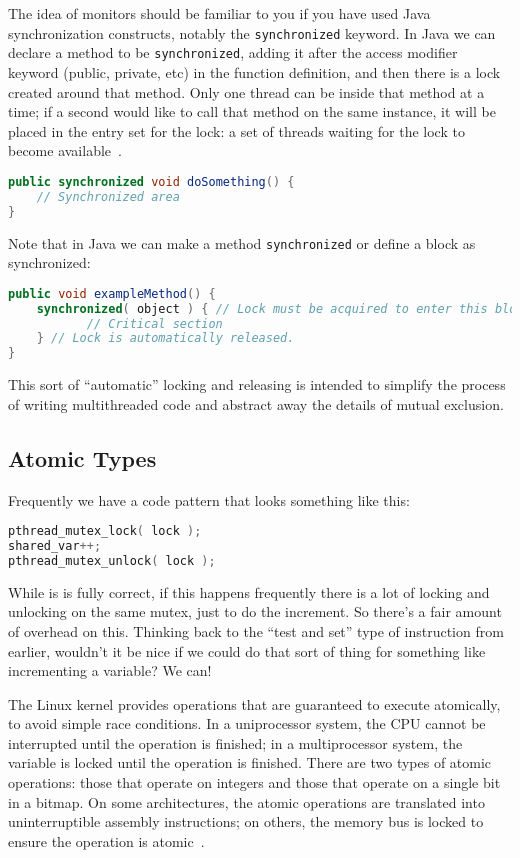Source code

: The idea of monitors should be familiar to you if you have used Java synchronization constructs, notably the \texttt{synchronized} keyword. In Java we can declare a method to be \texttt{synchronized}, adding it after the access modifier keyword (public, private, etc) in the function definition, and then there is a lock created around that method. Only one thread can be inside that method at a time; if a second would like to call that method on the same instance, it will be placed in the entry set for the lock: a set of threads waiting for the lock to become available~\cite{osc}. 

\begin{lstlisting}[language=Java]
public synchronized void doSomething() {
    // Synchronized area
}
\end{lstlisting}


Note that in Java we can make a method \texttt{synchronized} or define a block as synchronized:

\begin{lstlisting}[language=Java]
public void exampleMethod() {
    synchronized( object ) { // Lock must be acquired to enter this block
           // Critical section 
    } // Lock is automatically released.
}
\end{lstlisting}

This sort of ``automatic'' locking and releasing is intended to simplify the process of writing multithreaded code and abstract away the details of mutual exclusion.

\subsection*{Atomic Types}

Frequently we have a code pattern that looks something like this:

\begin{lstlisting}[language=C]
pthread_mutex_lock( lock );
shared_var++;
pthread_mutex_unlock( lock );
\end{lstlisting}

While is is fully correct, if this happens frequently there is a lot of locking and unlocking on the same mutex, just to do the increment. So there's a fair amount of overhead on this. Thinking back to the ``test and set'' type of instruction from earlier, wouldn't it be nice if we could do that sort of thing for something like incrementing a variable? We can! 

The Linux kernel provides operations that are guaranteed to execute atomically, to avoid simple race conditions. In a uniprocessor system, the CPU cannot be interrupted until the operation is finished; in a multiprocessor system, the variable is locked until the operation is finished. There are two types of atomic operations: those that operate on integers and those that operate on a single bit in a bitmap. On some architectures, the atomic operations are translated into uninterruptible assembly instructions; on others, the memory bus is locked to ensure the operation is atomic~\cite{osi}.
------
#### WHAT IS REQUIRED:
The records above should be reproduced exactly, with no pictures included.

#### RESPONSE BELOW:
Source code

: The idea of monitors should be familiar to you if you have used Java synchronization constructs, notably the \texttt{synchronized} keyword. In Java we can declare a method to be \texttt{synchronized}, adding it after the access modifier keyword (public, private, etc) in the function definition, and then there is a lock created around that method. Only one thread can be inside that method at a time; if a second would like to call that method on the same instance, it will be placed in the entry set for the lock: a set of threads waiting for the lock to become available~\cite{osc}. 

\begin{lstlisting}[language=Java]
public synchronized void doSomething() {
    // Synchronized area
}
\end{lstlisting}


Note that in Java we can make a method \texttt{synchronized} or define a block as synchronized:

\begin{lstlisting}[language=Java]
public void exampleMethod() {
    synchronized( object ) { // Lock must be acquired to enter this block
           // Critical section 
    } // Lock is automatically released.
}
\end{lstlisting}

This sort of ``automatic'' locking and releasing is intended to simplify the process of writing multithreaded code and abstract away the details of mutual exclusion.

\subsection*{Atomic Types}

Frequently we have a code pattern that looks something like this:

\begin{lstlisting}[language=C]
pthread_mutex_lock( lock );
shared_var++;
pthread_mutex_unlock( lock );
\end{lstlisting}

While is is fully correct, if this happens frequently there is a lot of locking and unlocking on the same mutex, just to do the increment. So there's a fair amount of overhead on this. Thinking back to the ``test and set'' type of instruction from earlier, wouldn't it be nice if we could do that sort of thing for something like incrementing a variable? We can! 

The Linux kernel provides operations that are guaranteed to execute atomically, to avoid simple race conditions. In a uniprocessor system, the CPU cannot be interrupted until the operation is finished; in a multiprocessor system, the variable is locked until the operation is finished. There are two types of atomic operations: those that operate on integers and those that operate on a single bit in a bitmap. On some architectures, the atomic operations are translated into uninterruptible assembly instructions; on others, the memory bus is locked to ensure the operation is atomic~\cite{osi}.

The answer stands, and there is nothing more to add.